LayerFlow:層級感知影片生成的統一模型
LayerFlow: A Unified Model for Layer-aware Video Generation
June 4, 2025
作者: Sihui Ji, Hao Luo, Xi Chen, Yuanpeng Tu, Yiyang Wang, Hengshuang Zhao
cs.AI
摘要
我們提出了LayerFlow,這是一個針對層級感知視頻生成的統一解決方案。基於每層的提示,LayerFlow能夠生成透明前景、乾淨背景以及混合場景的視頻。它還支持多種變體,如分解混合視頻或根據給定前景生成背景,反之亦然。從一個文本到視頻的擴散變換器出發,我們將不同層級的視頻組織為子片段,並利用層級嵌入來區分每個片段及其對應的層級提示。通過這種方式,我們在一個統一框架內無縫支持上述變體。針對缺乏高質量層級訓練視頻的問題,我們設計了一個多階段訓練策略,以適應具有高質量層級註釋的靜態圖像。具體來說,我們首先使用低質量視頻數據訓練模型。然後,我們調整一個運動LoRA,使模型能夠兼容靜態幀。隨後,我們在混合了高質量分層圖像與複製粘貼視頻數據的圖像數據上訓練內容LoRA。在推理過程中,我們移除運動LoRA,從而生成具有所需層級的流暢視頻。
English
We present LayerFlow, a unified solution for layer-aware video generation.

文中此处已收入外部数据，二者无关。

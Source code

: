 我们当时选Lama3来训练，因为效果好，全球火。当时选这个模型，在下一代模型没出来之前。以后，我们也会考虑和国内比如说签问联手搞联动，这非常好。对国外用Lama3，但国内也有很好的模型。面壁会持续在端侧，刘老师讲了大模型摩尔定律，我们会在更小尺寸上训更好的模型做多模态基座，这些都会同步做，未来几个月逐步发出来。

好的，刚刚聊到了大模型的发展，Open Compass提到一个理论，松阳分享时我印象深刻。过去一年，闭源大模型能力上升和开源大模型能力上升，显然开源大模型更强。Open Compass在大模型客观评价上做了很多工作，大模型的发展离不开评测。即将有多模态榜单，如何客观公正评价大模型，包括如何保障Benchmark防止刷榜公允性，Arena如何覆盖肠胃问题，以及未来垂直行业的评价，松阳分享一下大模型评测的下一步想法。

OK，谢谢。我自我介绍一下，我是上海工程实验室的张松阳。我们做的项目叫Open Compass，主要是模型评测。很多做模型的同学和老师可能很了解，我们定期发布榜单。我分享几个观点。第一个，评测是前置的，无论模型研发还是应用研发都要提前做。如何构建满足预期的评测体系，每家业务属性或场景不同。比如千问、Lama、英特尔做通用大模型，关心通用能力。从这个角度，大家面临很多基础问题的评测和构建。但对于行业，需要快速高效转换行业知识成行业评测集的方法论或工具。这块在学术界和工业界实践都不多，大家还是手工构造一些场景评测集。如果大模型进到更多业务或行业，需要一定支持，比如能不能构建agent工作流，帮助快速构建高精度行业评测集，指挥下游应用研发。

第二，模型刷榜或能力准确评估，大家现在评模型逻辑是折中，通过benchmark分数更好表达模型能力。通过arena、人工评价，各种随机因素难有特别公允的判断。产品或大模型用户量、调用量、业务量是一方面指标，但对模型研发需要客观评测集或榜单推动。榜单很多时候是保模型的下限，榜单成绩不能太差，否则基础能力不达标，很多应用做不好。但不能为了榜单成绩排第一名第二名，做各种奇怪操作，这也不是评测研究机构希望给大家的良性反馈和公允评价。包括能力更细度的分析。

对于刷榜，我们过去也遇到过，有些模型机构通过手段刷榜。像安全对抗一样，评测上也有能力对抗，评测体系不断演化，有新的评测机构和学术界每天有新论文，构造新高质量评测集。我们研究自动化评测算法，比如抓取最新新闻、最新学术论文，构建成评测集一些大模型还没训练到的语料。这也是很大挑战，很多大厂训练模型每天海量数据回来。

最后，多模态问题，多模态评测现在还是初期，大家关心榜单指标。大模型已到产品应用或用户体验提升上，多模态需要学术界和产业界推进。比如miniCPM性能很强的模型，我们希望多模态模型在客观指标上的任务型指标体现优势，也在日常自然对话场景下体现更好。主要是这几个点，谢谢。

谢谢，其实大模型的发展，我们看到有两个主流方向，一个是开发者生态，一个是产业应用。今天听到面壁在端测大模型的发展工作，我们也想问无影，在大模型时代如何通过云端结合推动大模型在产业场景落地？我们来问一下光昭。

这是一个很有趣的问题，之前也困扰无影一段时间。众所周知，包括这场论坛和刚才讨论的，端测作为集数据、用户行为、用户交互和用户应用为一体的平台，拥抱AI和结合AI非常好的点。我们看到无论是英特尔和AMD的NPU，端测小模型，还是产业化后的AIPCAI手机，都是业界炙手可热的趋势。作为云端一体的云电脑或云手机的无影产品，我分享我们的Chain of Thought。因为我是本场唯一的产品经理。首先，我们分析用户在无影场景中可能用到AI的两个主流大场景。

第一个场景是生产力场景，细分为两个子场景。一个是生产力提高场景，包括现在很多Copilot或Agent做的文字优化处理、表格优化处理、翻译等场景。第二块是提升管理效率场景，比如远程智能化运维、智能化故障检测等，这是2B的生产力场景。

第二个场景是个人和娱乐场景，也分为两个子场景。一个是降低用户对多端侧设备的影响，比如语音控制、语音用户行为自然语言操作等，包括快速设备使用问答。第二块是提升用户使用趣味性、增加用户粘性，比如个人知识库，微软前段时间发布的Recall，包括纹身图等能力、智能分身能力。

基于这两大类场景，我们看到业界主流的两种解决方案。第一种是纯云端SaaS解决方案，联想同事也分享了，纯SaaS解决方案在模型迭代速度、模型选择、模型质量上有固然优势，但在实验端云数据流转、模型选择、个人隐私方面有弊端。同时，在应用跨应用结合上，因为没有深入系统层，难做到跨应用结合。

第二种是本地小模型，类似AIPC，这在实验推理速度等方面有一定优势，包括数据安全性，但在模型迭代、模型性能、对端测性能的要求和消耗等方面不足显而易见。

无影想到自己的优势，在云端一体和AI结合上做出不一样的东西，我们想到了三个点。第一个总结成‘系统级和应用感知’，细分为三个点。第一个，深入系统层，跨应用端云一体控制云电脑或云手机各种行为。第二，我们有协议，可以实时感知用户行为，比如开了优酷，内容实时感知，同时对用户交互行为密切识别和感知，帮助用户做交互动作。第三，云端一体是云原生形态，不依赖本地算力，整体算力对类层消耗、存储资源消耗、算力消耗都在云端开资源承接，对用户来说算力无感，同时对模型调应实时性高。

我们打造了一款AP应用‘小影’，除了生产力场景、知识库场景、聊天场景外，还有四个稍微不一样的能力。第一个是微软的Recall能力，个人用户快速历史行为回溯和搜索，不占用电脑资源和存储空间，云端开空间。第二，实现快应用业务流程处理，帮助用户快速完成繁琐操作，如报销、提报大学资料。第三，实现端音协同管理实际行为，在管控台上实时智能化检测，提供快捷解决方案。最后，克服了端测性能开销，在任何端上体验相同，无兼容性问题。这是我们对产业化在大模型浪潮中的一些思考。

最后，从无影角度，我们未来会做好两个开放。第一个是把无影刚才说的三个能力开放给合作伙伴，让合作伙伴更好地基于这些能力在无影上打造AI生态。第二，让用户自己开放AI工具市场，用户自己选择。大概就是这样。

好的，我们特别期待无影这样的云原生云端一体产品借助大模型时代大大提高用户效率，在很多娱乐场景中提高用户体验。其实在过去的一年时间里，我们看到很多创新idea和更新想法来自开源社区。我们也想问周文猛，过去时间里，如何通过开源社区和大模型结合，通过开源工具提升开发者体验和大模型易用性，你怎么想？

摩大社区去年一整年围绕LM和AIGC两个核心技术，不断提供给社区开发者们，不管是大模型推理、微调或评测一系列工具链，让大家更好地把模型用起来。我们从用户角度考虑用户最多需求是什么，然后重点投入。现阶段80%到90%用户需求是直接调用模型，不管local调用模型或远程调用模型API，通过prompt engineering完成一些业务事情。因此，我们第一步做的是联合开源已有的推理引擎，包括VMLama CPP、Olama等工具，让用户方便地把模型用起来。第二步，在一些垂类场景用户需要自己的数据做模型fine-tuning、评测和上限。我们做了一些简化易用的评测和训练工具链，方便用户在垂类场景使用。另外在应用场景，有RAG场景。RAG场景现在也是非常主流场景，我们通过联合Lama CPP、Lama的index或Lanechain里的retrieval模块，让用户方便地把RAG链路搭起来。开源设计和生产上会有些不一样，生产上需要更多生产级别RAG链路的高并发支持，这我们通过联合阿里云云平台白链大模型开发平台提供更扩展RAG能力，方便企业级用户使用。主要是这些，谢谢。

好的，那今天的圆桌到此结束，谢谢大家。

Given per-layer prompts, LayerFlow generates videos for the transparent
foreground, clean background, and blended scene. It also supports versatile
variants like decomposing a blended video or generating the background for the
given foreground and vice versa. Starting from a text-to-video diffusion
transformer, we organize the videos for different layers as sub-clips, and
leverage layer embeddings to distinguish each clip and the corresponding
layer-wise prompts. In this way, we seamlessly support the aforementioned
variants in one unified framework. For the lack of high-quality layer-wise
training videos, we design a multi-stage training strategy to accommodate
static images with high-quality layer annotations. Specifically, we first train
the model with low-quality video data. Then, we tune a motion LoRA to make the
model compatible with static frames. Afterward, we train the content LoRA on
the mixture of image data with high-quality layered images along with
copy-pasted video data. During inference, we remove the motion LoRA thus
generating smooth videos with desired layers.